What is needed
For the data below, give the number of lines containing "which" and nothing more.
== Entries shown
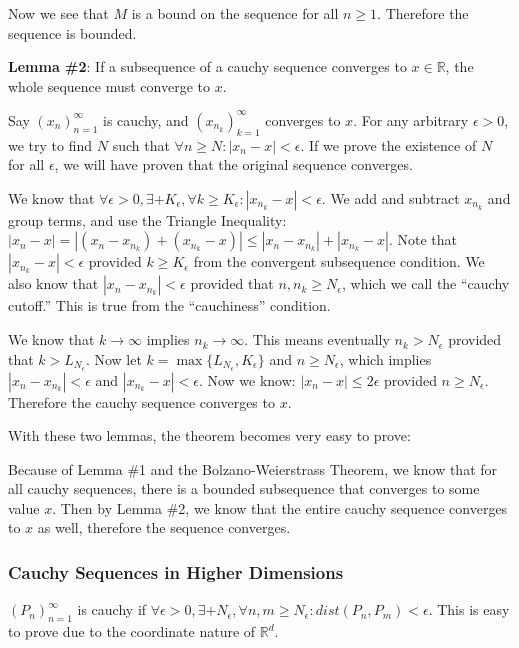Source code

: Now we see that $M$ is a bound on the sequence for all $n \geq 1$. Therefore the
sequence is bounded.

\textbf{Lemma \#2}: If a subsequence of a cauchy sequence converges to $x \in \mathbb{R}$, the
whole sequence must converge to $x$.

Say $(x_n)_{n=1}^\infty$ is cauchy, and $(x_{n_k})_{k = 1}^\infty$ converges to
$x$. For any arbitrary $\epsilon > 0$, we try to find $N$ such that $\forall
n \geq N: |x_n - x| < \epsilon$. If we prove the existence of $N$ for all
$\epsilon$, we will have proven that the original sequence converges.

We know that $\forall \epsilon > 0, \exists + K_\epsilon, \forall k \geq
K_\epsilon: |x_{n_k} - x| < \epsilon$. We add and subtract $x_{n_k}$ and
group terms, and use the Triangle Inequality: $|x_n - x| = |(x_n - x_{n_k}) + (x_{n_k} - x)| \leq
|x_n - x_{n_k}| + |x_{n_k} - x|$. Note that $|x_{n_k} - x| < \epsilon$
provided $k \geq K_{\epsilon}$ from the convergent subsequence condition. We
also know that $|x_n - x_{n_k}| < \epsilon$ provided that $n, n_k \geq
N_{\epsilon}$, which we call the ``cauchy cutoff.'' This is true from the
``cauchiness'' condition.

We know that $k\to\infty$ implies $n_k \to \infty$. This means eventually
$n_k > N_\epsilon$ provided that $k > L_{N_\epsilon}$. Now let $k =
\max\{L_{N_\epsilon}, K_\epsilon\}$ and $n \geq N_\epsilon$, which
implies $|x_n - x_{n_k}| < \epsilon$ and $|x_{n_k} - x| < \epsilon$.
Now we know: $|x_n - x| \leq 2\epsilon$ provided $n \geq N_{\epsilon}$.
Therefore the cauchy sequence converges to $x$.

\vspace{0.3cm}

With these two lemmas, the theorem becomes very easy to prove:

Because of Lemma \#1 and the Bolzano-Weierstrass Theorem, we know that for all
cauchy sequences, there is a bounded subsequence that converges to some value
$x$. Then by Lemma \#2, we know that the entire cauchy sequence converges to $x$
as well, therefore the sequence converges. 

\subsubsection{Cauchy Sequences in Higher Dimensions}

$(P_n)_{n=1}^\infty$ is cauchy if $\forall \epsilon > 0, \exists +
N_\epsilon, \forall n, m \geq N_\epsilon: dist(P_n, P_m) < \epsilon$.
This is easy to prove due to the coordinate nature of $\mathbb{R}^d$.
====
Reply to the exercise
2